Think of Barack Obama. His first campaign for the Presidency began at a time Hilary Clinton was pretty well assured of the Democratic Party nomination. It took online engagement across a variety of platforms to turn the primaries, then the race for the top job, in his favour.
Most social media platforms are free, which means that with strategy and the right tool set you have the opportunity to meet beer fans pretty much anywhere, with no additional material costs. Why wouldn’t you share your message with them? They’re beer fans. They already like beer. They WANT to spread your message. You just have to give them something worth sharing.
I began 2014 by removing myself from some accounts, closed down a couple others and even gave a few to friends with fledgling businesses. In total I cut myself off from close to 20,000 ‘followers’ and ‘likes’, including more than 10,000 from one Facebook page alone.

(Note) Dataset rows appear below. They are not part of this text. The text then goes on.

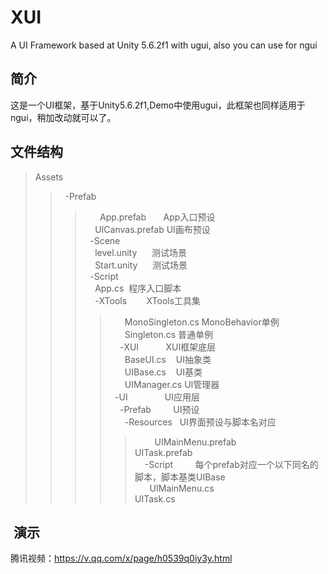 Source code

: # XUI
A UI Framework based at Unity 5.6.2f1 with ugui, also you can use for ngui

## 简介
这是一个UI框架，基于Unity5.6.2f1,Demo中使用ugui，此框架也同样适用于ngui，稍加改动就可以了。


## 文件结构
>Assets<br>
>>      -Prefab<br>
>>>                     App.prefab       App入口预设<br>
>>>                     UICanvas.prefab  UI画布预设<br>
>>      -Scene<br>
>>>                     level.unity      测试场景<br>
>>>                     Start.unity      测试场景<br>
>>      -Script<br>
>>>                     App.cs  程序入口脚本<br>
>>>                     -XTools        XTools工具集<br>
>>>>                            MonoSingleton.cs MonoBehavior单例<br>
>>>>                            Singleton.cs 普通单例<br>
>>>                     -XUI           XUI框架底层<br>
>>>>                            BaseUI.cs    UI抽象类<br>
>>>>                            UIBase.cs    UI基类<br>
>>>>                            UIManager.cs UI管理器<br>
>>      -UI               UI应用层<br>
>>>                     -Prefab         UI预设<br>
>>>>                    -Resources    UI界面预设与脚本名对应<br>
>>>>>                           UIMainMenu.prefab<br>
>>>>>                           UITask.prefab<br>
>>>                     -Script         每个prefab对应一个以下同名的脚本，脚本基类UIBase<br>
>>>>                            UIMainMenu.cs<br>
>>>>                            UITask.cs<br>
        
        
##  演示

腾讯视频：https://v.qq.com/x/page/h0539q0iy3y.html
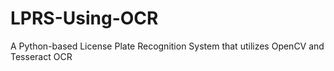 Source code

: # LPRS-Using-OCR
A Python-based License Plate Recognition System that utilizes OpenCV and Tesseract OCR 
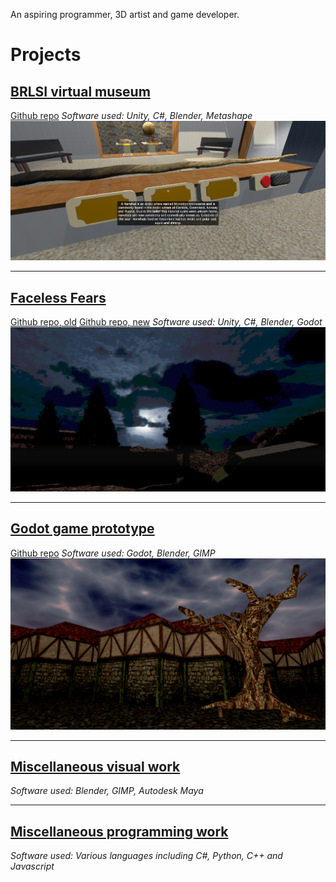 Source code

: An aspiring programmer, 3D artist and game developer.


# Projects

## [BRLSI virtual museum](brlsi.md)
[Github repo](https://github.com/ethobat/brlsi-virtual-museum)
*Software used: Unity, C#, Blender, Metashape*
![](brlsi-narwhal.png)

---

## [Faceless Fears](faceless-fears.md)
[Github repo, old](https://github.com/ethobat/commercial-games-project)
[Github repo, new](https://github.com/ethobat/faceless-fears)
*Software used: Unity, C#, Blender, Godot*
![](ff-unity-sky.png)

---

## [Godot game prototype](gospel.md)
[Github repo](https://github.com/ethobat/gospel)
*Software used: Godot, Blender, GIMP*
![](gospel-preview.png)

---

## [Miscellaneous visual work](misc-visual-work.md)
*Software used: Blender, GIMP, Autodesk Maya*

---

## [Miscellaneous programming work](misc-code-work.md)
*Software used: Various languages including C#, Python, C++ and Javascript* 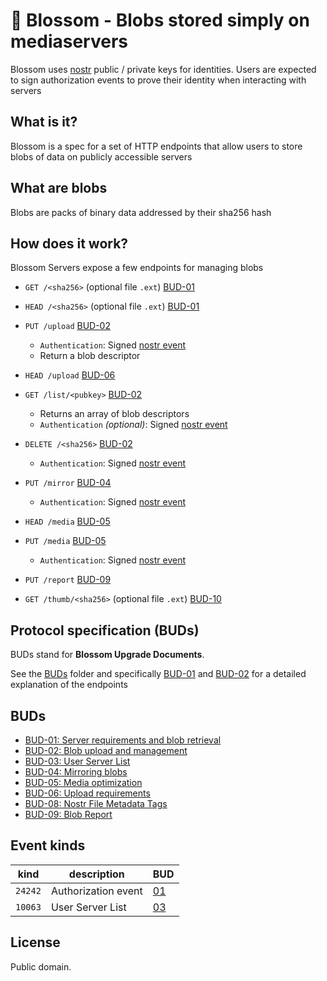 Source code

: # 🌸 Blossom - Blobs stored simply on mediaservers

Blossom uses [nostr](https://github.com/nostr-protocol/nostr) public / private keys for identities. Users are expected to sign authorization events to prove their identity when interacting with servers

## What is it?

Blossom is a spec for a set of HTTP endpoints that allow users to store blobs of data on publicly accessible servers

## What are blobs

Blobs are packs of binary data addressed by their sha256 hash

## How does it work?

Blossom Servers expose a few endpoints for managing blobs

- `GET /<sha256>` (optional file `.ext`) [BUD-01](./buds/01.md#get-sha256---get-blob)
- `HEAD /<sha256>` (optional file `.ext`) [BUD-01](./buds/01.md#head-sha256---has-blob)
- `PUT /upload` [BUD-02](./buds/02.md#put-upload---upload-blob)
  - `Authentication`: Signed [nostr event](./buds/02.md#upload-authorization-required)
  - Return a blob descriptor
- `HEAD /upload` [BUD-06](./buds/06.md#head-upload---upload-requirements)
- `GET /list/<pubkey>` [BUD-02](./buds/02.md#get-listpubkey---list-blobs)
  - Returns an array of blob descriptors
  - `Authentication` _(optional)_: Signed [nostr event](./buds/02.md#list-authorization-optional)
- `DELETE /<sha256>` [BUD-02](./buds/02.md#delete-sha256---delete-blob)
  - `Authentication`: Signed [nostr event](./buds/02.md#delete-authorization-required)
- `PUT /mirror` [BUD-04](./buds/04.md#put-mirror---mirror-blob)
  - `Authentication`: Signed [nostr event](./buds/02.md#upload-authorization-required)
- `HEAD /media` [BUD-05](./buds/05.md#head-media)
- `PUT /media` [BUD-05](./buds/05.md#put-media)
  - `Authentication`: Signed [nostr event](./buds/05.md#upload-authorization)
- `PUT /report` [BUD-09](./buds/09.md)

- `GET /thumb/<sha256>` (optional file `.ext`) [BUD-10](./buds/10.md)

## Protocol specification (BUDs)

BUDs stand for **Blossom Upgrade Documents**.

See the [BUDs](./buds) folder and specifically [BUD-01](./buds/01.md) and [BUD-02](./buds/02.md) for a detailed explanation of the endpoints

## BUDs

- [BUD-01: Server requirements and blob retrieval](./buds/01.md)
- [BUD-02: Blob upload and management](./buds/02.md)
- [BUD-03: User Server List](./buds/03.md)
- [BUD-04: Mirroring blobs](./buds/04.md)
- [BUD-05: Media optimization](./buds/05.md)
- [BUD-06: Upload requirements](./buds/06.md)
- [BUD-08: Nostr File Metadata Tags](./buds/08.md)
- [BUD-09: Blob Report](./buds/09.md)

## Event kinds

| kind    | description         | BUD                |
| ------- | ------------------- | ------------------ |
| `24242` | Authorization event | [01](./buds/01.md) |
| `10063` | User Server List    | [03](./buds/03.md) |

## License

Public domain.
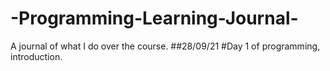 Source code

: # -Programming-Learning-Journal-
A journal of what I do over the course. 
##28/09/21
#Day 1 of programming, introduction.
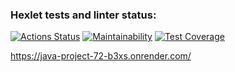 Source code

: ### Hexlet tests and linter status:
[![Actions Status](https://github.com/mrE100/java-project-72/workflows/hexlet-check/badge.svg)](https://github.com/mrE100/java-project-72/actions)
[![Maintainability](https://api.codeclimate.com/v1/badges/7568c54d6780fd945790/maintainability)](https://codeclimate.com/github/mrE100/java-project-72/maintainability)
[![Test Coverage](https://api.codeclimate.com/v1/badges/7568c54d6780fd945790/test_coverage)](https://codeclimate.com/github/mrE100/java-project-72/test_coverage)

https://java-project-72-b3xs.onrender.com/ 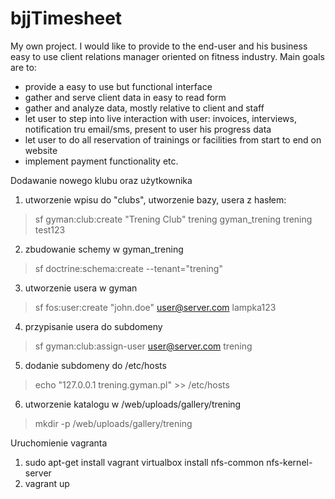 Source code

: bjjTimesheet
============

My own project. I would like to provide to the end-user and his business easy to use client relations manager oriented on fitness industry. Main goals are to:

- provide a easy to use but functional interface
- gather and serve client data in easy to read form
- gather and analyze data, mostly relative to client and staff
- let user to step into live interaction with user: invoices, interviews, notification tru email/sms, present to user his progress data
- let user to do all reservation of trainings or facilities from start to end on website
- implement payment functionality etc.


Dodawanie nowego klubu oraz użytkownika

1. utworzenie wpisu do "clubs", utworzenie bazy, usera z hasłem:

> sf gyman:club:create "Trening Club" trening gyman_trening trening test123

2. zbudowanie schemy w gyman_trening

> sf doctrine:schema:create --tenant="trening"

3. utworzenie usera w gyman

> sf fos:user:create "john.doe" user@server.com lampka123

4. przypisanie usera do subdomeny

> sf gyman:club:assign-user user@server.com trening

5. dodanie subdomeny do /etc/hosts

> echo "127.0.0.1    trening.gyman.pl" >> /etc/hosts

6. utworzenie katalogu w /web/uploads/gallery/trening

> mkdir -p /web/uploads/gallery/trening

Uruchomienie vagranta

1. sudo apt-get install vagrant virtualbox install nfs-common nfs-kernel-server
2. vagrant up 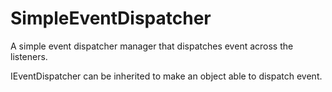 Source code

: # SimpleEventDispatcher

A simple event dispatcher manager that dispatches event across the listeners.

IEventDispatcher can be inherited to make an object able to dispatch event.
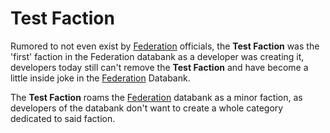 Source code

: # Test Faction

Rumored to not even exist by [Federation](../federation) officials, the **Test Faction** was the 'first' faction in the Federation databank as a developer was creating it, developers today still can't remove the **Test Faction** and have become a little inside joke in the [Federation](../federation) Databank.

The **Test Faction** roams the [Federation](../federation) databank as a minor faction, as developers of the databank don't want to create a whole category dedicated to said faction.
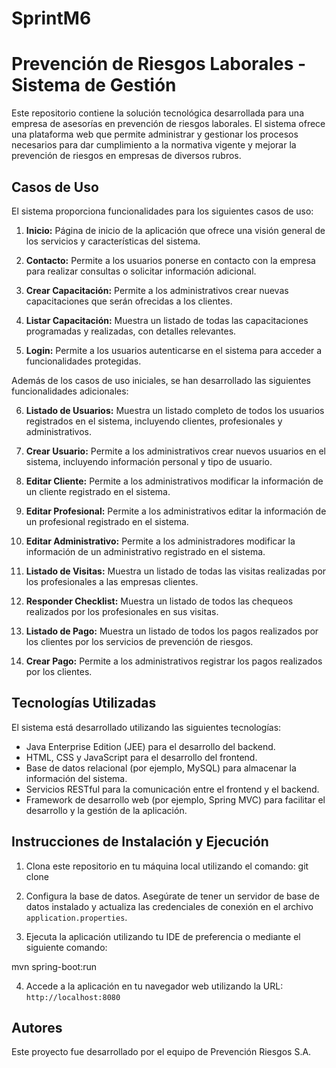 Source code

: # SprintM6
# Prevención de Riesgos Laborales - Sistema de Gestión

Este repositorio contiene la solución tecnológica desarrollada para una empresa de asesorías en prevención de riesgos laborales. El sistema ofrece una plataforma web que permite administrar y gestionar los procesos necesarios para dar cumplimiento a la normativa vigente y mejorar la prevención de riesgos en empresas de diversos rubros.

## Casos de Uso

El sistema proporciona funcionalidades para los siguientes casos de uso:

1. **Inicio:** Página de inicio de la aplicación que ofrece una visión general de los servicios y características del sistema.

2. **Contacto:** Permite a los usuarios ponerse en contacto con la empresa para realizar consultas o solicitar información adicional.

3. **Crear Capacitación:** Permite a los administrativos crear nuevas capacitaciones que serán ofrecidas a los clientes.

4. **Listar Capacitación:** Muestra un listado de todas las capacitaciones programadas y realizadas, con detalles relevantes.

5. **Login:** Permite a los usuarios autenticarse en el sistema para acceder a funcionalidades protegidas.

Además de los casos de uso iniciales, se han desarrollado las siguientes funcionalidades adicionales:

6. **Listado de Usuarios:** Muestra un listado completo de todos los usuarios registrados en el sistema, incluyendo clientes, profesionales y administrativos.

7. **Crear Usuario:** Permite a los administrativos crear nuevos usuarios en el sistema, incluyendo información personal y tipo de usuario.

8. **Editar Cliente:** Permite a los administrativos modificar la información de un cliente registrado en el sistema.

9. **Editar Profesional:** Permite a los administrativos editar la información de un profesional registrado en el sistema.

10. **Editar Administrativo:** Permite a los administradores modificar la información de un administrativo registrado en el sistema.

11. **Listado de Visitas:** Muestra un listado de todas las visitas realizadas por los profesionales a las empresas clientes.

12. **Responder Checklist:** Muestra un listado de todos las chequeos realizados por los profesionales en sus visitas.

13. **Listado de Pago:** Muestra un listado de todos los pagos realizados por los clientes por los servicios de prevención de riesgos.

14. **Crear Pago:** Permite a los administrativos registrar los pagos realizados por los clientes.

## Tecnologías Utilizadas

El sistema está desarrollado utilizando las siguientes tecnologías:

- Java Enterprise Edition (JEE) para el desarrollo del backend.
- HTML, CSS y JavaScript para el desarrollo del frontend.
- Base de datos relacional (por ejemplo, MySQL) para almacenar la información del sistema.
- Servicios RESTful para la comunicación entre el frontend y el backend.
- Framework de desarrollo web (por ejemplo, Spring MVC) para facilitar el desarrollo y la gestión de la aplicación.

## Instrucciones de Instalación y Ejecución

1. Clona este repositorio en tu máquina local utilizando el comando:
git clone

2. Configura la base de datos. Asegúrate de tener un servidor de base de datos instalado y actualiza las credenciales de conexión en el archivo `application.properties`.

3. Ejecuta la aplicación utilizando tu IDE de preferencia o mediante el siguiente comando:

mvn spring-boot:run


4. Accede a la aplicación en tu navegador web utilizando la URL: `http://localhost:8080`


## Autores

Este proyecto fue desarrollado por el equipo de Prevención Riesgos S.A.




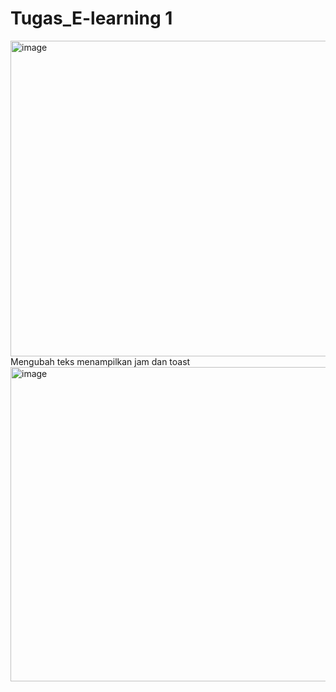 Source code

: # Tugas_E-learning 1
<img width="960" height="505" alt="image" src="https://github.com/user-attachments/assets/83481632-b938-4a33-8146-1f6a652f9970" />
<br>
Mengubah teks menampilkan jam dan toast
<img width="960" height="503" alt="image" src="https://github.com/user-attachments/assets/7fc61bea-91eb-466c-afc9-49e3d8789ac9" />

Whereas I once managed seven Twitter accounts from my phone at one time, I’m now down to two. I can still access several Facebook pages, but again I limit myself to two. Do I miss the Pinterest and Tumblr accounts? Yes, but my message is more focused, and I’ve opened up capacity to take on other accounts.
Before drilling down to the different platforms and how each can be harnessed to complement your online strategy, it’s important to consider what you hope to accomplish. If you’re already brewing at capacity and aren’t focused on expanding your market, then maybe social media just becomes about retention and showing appreciation for the great people that drink your beer. You, my friend, can take a lighter, less involved approach.
If, on the other hand, you’re looking to grow, it’s worth spending a bit of time to figure out short- and long-term goals, social media as part of your larger marketing strategy and the right mix of tools to reach your targets efficiently and effectively.
The most important decision is staffing
The most important decision is staffing. Can one person run all your social media, or do you share the Twitter and Instagram passwords with your “brand ambassadors” so they can post relevant photos from (and thereby show support for) your valuable clients? If your crew is large you’ll be changing passwords every time someone leaves and will still require a Social Media Manager (SMM) to handle the replies and messages, ensure consistency and track developments. A smaller staff can probably be trusted to be more selective and share the workload, but won’t drive the same volume of traffic.
The advantage of assigning an SMM is having someone who is responsible, and holds others accountable for their individual contributions. Social media can – and probably should – be shared among staff. The SMM oversees the plan to bring all the pieces together.
At my last job I did everything for our Toronto, Montréal and Vancouver offices. For a while a coworker in Montréal took care of the Instagram account… until she mysteriously stopped one day with no explanation or forewarning. She didn’t last long. Another co-worker, also in Montréal, insisted on helping with Facebook, but I had to stop him because he wouldn’t adhere to protocol and was costing the company valuable exposure. Because it was my job to oversee each of the channels (even when others were charged with providing the content) the Instagram account continued seamlessly and the Facebook page was cleaned up with almost no interruption.
Whether you’re looking to hire an SMM, contract it out or assign it to somebody already on the payroll, make sure whomever represents your brand understands your core product.
Have a look at what happened when a local beer importer’s Twitter account posted a flaw-plagued infographic. A few of the better known Toronto beer cognoscenti ruthlessly, publicly picked it apart, with one very prominent writer offering this to his 3,000+ followers: “It’s actually quite irritating, and @________, you should know better than to propagate this.”
Obviously it wasn’t the company owner – a very likable guy, well known in the community – who sent out the tweet, but his name is also the company name, so rightly or not it reflected on him.
Next, give some thought to who you’re trying to reach. If you covet the 19-year-old drinker, get somebody who starts each tweet with “Guys, …” and hyper-punctuates each message.
Personality is more important than technical ability
Want a more mature beer lover? Employ someone that communicates on their level. Whomever leads your social media should be the type of individual your customers would enjoy having a pint with. Your SMM has to be someone that can strike up and carry a conversation with a stranger, at the next bar stool or online. Personality is more important than technical ability.
Now consider the whole online / in-person relationship. It’s symbiotic. Social media isn’t meant to replace face-to-face experiences. Done well it should create more of them, just as someone having a positive, personal experience with your beer may inspire them to go online to seek out other opportunities to engage with your brand.
When the SMM works in tandem with your sales and event staff to support your accounts and show appreciation for your / their customers, new connections get made at each level. When that happens you’ll start seeing organic growth.
Think of it like a brain
Think of it like a brain. Over your lifetime the brain continues to build new connections, while unused synapses eventually degenerate. The more active your brain, the more efficiently it builds connections while keeping old ones from dying. You want your brewery to be operating like a well developed, highly functioning brain.
A brainy way to build connections is by kicking your SMM out of the office. Ideally you want a field reporter – a correspondent that can pack a laptop and file stories from your client’s bar, your taproom or the festival.
Your customers (existing and potential) should drive the content, which again, is why your SMM’s personality is more important than their technical prowess. Social media platforms get more user-friendly all the time, and some third-party applications can make them even easier.